-- What the task asks --
The full listing needs to be output exactly.

Exercise inputs: Begin

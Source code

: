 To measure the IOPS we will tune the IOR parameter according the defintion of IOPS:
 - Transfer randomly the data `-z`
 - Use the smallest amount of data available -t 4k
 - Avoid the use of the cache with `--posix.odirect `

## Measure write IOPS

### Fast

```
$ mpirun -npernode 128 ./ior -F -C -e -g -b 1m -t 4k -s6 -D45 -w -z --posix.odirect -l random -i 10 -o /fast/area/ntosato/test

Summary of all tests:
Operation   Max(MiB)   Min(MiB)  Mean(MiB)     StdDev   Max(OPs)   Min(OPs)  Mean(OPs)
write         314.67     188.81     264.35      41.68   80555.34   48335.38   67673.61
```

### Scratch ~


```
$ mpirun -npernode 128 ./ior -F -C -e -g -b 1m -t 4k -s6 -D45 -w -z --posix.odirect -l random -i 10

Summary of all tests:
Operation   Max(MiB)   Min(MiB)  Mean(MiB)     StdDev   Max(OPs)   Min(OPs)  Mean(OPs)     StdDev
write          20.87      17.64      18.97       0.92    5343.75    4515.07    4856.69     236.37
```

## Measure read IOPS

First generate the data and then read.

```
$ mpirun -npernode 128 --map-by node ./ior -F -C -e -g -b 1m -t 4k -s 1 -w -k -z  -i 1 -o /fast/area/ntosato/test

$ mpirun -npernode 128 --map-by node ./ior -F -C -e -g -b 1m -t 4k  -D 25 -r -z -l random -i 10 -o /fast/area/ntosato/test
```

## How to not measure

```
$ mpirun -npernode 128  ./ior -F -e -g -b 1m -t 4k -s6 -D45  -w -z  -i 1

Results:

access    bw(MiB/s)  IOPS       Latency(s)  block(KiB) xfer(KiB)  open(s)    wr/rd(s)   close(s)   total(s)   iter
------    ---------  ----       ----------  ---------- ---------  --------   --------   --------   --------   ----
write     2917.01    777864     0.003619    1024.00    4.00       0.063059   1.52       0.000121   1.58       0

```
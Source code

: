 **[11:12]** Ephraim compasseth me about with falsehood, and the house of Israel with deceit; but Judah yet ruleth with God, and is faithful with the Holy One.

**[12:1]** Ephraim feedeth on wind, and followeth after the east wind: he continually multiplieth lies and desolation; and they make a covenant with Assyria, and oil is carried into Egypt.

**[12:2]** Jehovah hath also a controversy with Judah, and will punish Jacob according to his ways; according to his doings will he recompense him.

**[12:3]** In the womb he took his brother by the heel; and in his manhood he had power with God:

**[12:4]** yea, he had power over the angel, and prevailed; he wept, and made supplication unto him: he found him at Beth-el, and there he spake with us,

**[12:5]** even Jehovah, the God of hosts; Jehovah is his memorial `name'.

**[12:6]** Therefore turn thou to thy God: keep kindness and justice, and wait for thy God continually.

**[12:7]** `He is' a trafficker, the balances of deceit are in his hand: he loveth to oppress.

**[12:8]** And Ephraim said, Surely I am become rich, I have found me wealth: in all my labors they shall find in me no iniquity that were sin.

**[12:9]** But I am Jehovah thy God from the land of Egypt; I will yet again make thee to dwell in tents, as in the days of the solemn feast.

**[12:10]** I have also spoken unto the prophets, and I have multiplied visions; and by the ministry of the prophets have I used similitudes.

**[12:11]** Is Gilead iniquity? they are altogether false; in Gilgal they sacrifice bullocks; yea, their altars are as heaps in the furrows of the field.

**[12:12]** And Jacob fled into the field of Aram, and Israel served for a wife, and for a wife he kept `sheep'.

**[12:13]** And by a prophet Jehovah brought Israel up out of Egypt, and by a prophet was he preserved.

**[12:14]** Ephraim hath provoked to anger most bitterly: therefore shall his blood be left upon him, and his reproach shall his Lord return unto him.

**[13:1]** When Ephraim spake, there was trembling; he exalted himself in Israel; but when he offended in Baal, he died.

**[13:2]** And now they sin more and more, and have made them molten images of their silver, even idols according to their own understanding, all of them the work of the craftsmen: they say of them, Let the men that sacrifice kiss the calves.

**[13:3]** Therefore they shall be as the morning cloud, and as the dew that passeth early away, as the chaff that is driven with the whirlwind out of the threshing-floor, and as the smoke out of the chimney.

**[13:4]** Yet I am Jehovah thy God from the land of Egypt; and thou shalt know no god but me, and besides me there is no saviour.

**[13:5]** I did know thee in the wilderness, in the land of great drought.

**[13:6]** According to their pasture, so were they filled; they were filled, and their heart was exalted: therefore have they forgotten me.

Exercise inputs: End

-- Output of the task --
Source code

: To measure the IOPS we will tune the IOR parameter according the defintion of IOPS:
 - Transfer randomly the data `-z`
 - Use the smallest amount of data available -t 4k
 - Avoid the use of the cache with `--posix.odirect `

## Measure write IOPS

### Fast

```
$ mpirun -npernode 128 ./ior -F -C -e -g -b 1m -t 4k -s6 -D45 -w -z --posix.odirect -l random -i 10 -o /fast/area/ntosato/test

Summary of all tests:
Operation   Max(MiB)   Min(MiB)  Mean(MiB)     StdDev   Max(OPs)   Min(OPs)  Mean(OPs)
write         314.67     188.81     264.35      41.68   80555.34   48335.38   67673.61
```

### Scratch ~


```
$ mpirun -npernode 128 ./ior -F -C -e -g -b 1m -t 4k -s6 -D45 -w -z --posix.odirect -l random -i 10

Summary of all tests:
Operation   Max(MiB)   Min(MiB)  Mean(MiB)     StdDev   Max(OPs)   Min(OPs)  Mean(OPs)     StdDev
write          20.87      17.64      18.97       0.92    5343.75    4515.07    4856.69     236.37
```

## Measure read IOPS

First generate the data and then read.

```
$ mpirun -npernode 128 --map-by node ./ior -F -C -e -g -b 1m -t 4k -s 1 -w -k -z  -i 1 -o /fast/area/ntosato/test

$ mpirun -npernode 128 --map-by node ./ior -F -C -e -g -b 1m -t 4k  -D 25 -r -z -l random -i 10 -o /fast/area/ntosato/test
```

## How to not measure

```
$ mpirun -npernode 128  ./ior -F -e -g -b 1m -t 4k -s6 -D45  -w -z  -i 1

Results:

access    bw(MiB/s)  IOPS       Latency(s)  block(KiB) xfer(KiB)  open(s)    wr/rd(s)   close(s)   total(s)   iter
------    ---------  ----       ----------  ---------- ---------  --------   --------   --------   --------   ----
write     2917.01    777864     0.003619    1024.00    4.00       0.063059   1.52       0.000121   1.58       0

```
Source code

: **[11:12]** Ephraim compasseth me about with falsehood, and the house of Israel with deceit; but Judah yet ruleth with God, and is faithful with the Holy One.

**[12:1]** Ephraim feedeth on wind, and followeth after the east wind: he continually multiplieth lies and desolation; and they make a covenant with Assyria, and oil is carried into Egypt.

**[12:2]** Jehovah hath also a controversy with Judah, and will punish Jacob according to his ways; according to his doings will he recompense him.

**[12:3]** In the womb he took his brother by the heel; and in his manhood he had power with God:

**[12:4]** yea, he had power over the angel, and prevailed; he wept, and made supplication unto him: he found him at Beth-el, and there he spake with us,

**[12:5]** even Jehovah, the God of hosts; Jehovah is his memorial `name'.

**[12:6]** Therefore turn thou to thy God: keep kindness and justice, and wait for thy God continually.

**[12:7]** `He is' a trafficker, the balances of deceit are in his hand: he loveth to oppress.

**[12:8]** And Ephraim said, Surely I am become rich, I have found me wealth: in all my labors they shall find in me no iniquity that were sin.

**[12:9]** But I am Jehovah thy God from the land of Egypt; I will yet again make thee to dwell in tents, as in the days of the solemn feast.

**[12:10]** I have also spoken unto the prophets, and I have multiplied visions; and by the ministry of the prophets have I used similitudes.

**[12:11]** Is Gilead iniquity? they are altogether false; in Gilgal they sacrifice bullocks; yea, their altars are as heaps in the furrows of the field.

**[12:12]** And Jacob fled into the field of Aram, and Israel served for a wife, and for a wife he kept `sheep'.

**[12:13]** And by a prophet Jehovah brought Israel up out of Egypt, and by a prophet was he preserved.

**[12:14]** Ephraim hath provoked to anger most bitterly: therefore shall his blood be left upon him, and his reproach shall his Lord return unto him.

**[13:1]** When Ephraim spake, there was trembling; he exalted himself in Israel; but when he offended in Baal, he died.

**[13:2]** And now they sin more and more, and have made them molten images of their silver, even idols according to their own understanding, all of them the work of the craftsmen: they say of them, Let the men that sacrifice kiss the calves.

**[13:3]** Therefore they shall be as the morning cloud, and as the dew that passeth early away, as the chaff that is driven with the whirlwind out of the threshing-floor, and as the smoke out of the chimney.

**[13:4]** Yet I am Jehovah thy God from the land of Egypt; and thou shalt know no god but me, and besides me there is no saviour.

**[13:5]** I did know thee in the wilderness, in the land of great drought.

**[13:6]** According to their pasture, so were they filled; they were filled, and their heart was exalted: therefore have they forgotten me.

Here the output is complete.